Raymond, the humanitarian tech expert from Yale, said it was good that Schiffmann had implemented identity verification on UkraineTakeShelter. However, he felt that the fix was inadequate; too little, too late.

“That’s like trying to put on a parachute after you jumped out of a plane already. Where have people already gone, and who have they gone with? And it’s about double verification, not only on the host, but on the populations,” Raymond said. “We need to be able to track those who came in and where they went, and right now, retrospectively, that’s impossible.”

In Raymond’s view, UkraineTakeShelter should be paused immediately to avoid causing harm to refugees. He also said that Schiffmann and Burstein should contact UNHCR, ask for help, and work with the agency to fix the issues with the site. On the local level, he said, the site’s founders should bring in Polish and other local actors in the host communities to see if UkraineTakeShelter can be integrated into the systems that are already in place. The site needs to be a layer of middleware to help connect solutions that are already in place, he said, but if it can’t, it should be shut down.

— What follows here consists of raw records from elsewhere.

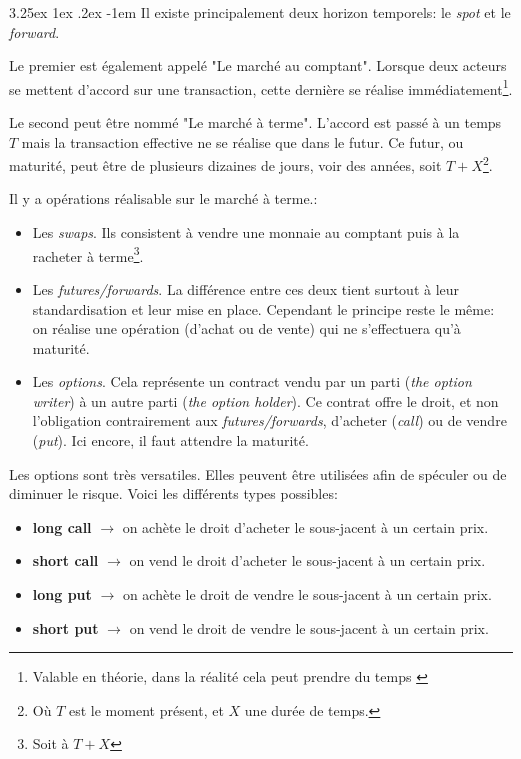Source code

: \documentclass[a4paper, 11pt]{article}
\makeatletter
\renewcommand\paragraph{\@startsection{paragraph}{5}{\z@}%
  {3.25ex \@plus1ex \@minus.2ex}%
  {-1em}%
  {\normalfont\normalsize\bfseries}}
\makeatother
\begin{document}
\paragraph{}
Il existe principalement deux horizon temporels: le \textit{spot} et le \textit{forward}.

Le premier est également appelé "Le marché au comptant". Lorsque deux acteurs se mettent d'accord sur une transaction, cette dernière se réalise immédiatement\footnote{Valable en théorie, dans la réalité cela peut prendre du temps \cite{marche_des_changes}}.

Le second peut être nommé "Le marché à terme". L'accord est passé à un temps $T$ mais la transaction effective ne se réalise que dans le futur. Ce futur, ou maturité, peut être de plusieurs dizaines de jours, voir des années, soit $T + X$\footnote{Où $T$ est le moment présent, et $X$ une durée de temps.}.

Il y a opérations réalisable sur le marché à terme.:
\begin{itemize}
\item Les \textit{swaps}. Ils consistent à vendre une monnaie au comptant puis à la racheter à terme\footnote{Soit à $T+X$}.
\item Les \textit{futures/forwards}. La différence entre ces deux tient surtout à leur standardisation et leur mise en place. Cependant le principe reste le même: on réalise une opération (d'achat ou de vente) qui ne s'effectuera qu'à maturité.
\item Les \textit{options}. Cela représente un contract vendu par un parti (\textit{the option writer}) à un autre parti (\textit{the option holder}). Ce contrat offre le droit, et non l'obligation contrairement aux \textit{futures/forwards}, d'acheter (\textit{call}) ou de vendre (\textit{put}). Ici encore, il faut attendre la maturité.
\end{itemize}

Les options sont très versatiles. Elles peuvent être utilisées afin de spéculer ou de diminuer le risque. Voici les différents types possibles:
\begin{itemize}
\item \textbf{long call} $\rightarrow$ on achète le droit d'acheter le sous-jacent à un certain prix.
\item \textbf{short call} $\rightarrow$ on vend le droit d'acheter le sous-jacent à un certain prix.
\item \textbf{long put} $\rightarrow$ on achète le droit de vendre le sous-jacent à un certain prix.
\item \textbf{short put} $\rightarrow$ on vend le droit de vendre le sous-jacent à un certain prix.
\end{itemize}
\end{document}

Fitzgerald, the U.S. privacy researcher, said that in general, tech solutions launched by people with minimal experience working on specific problems often fail to address these problems. The initial launch of UkraineTakeShelter had serious shortcomings, he added, but now it was time to decide whether to judge a site by its past failures or move forward based on where it was now. He believes the site is safer than it was a week ago.

Multiple experts who spoke to Gizmodo said that UkraineTakeShelter was a cautionary tale on what not to do with technology and an example of what happens when the media doesn’t thoroughly vet a platform and focuses on telling a positive story. Until this week, no mainstream media outlet had taken into account the security flaws and risks of UkraineTakeShelter.

As far as Chojecka’s concerned, the situation started out with a good intention, but it was “too big from the beginning” and didn’t coordinate with anyone on the ground, which led to numerous mistakes.

“Sorry, but I think we should now concentrate on how to help Ukrainians, states, NGOs and other volunteers and how to coordinate already existing work and not on how to clean the mess that one site is causing,” Chojecka said. “I hope it will work properly one day and it will not cause additional drama in a situation that is already dramatic.”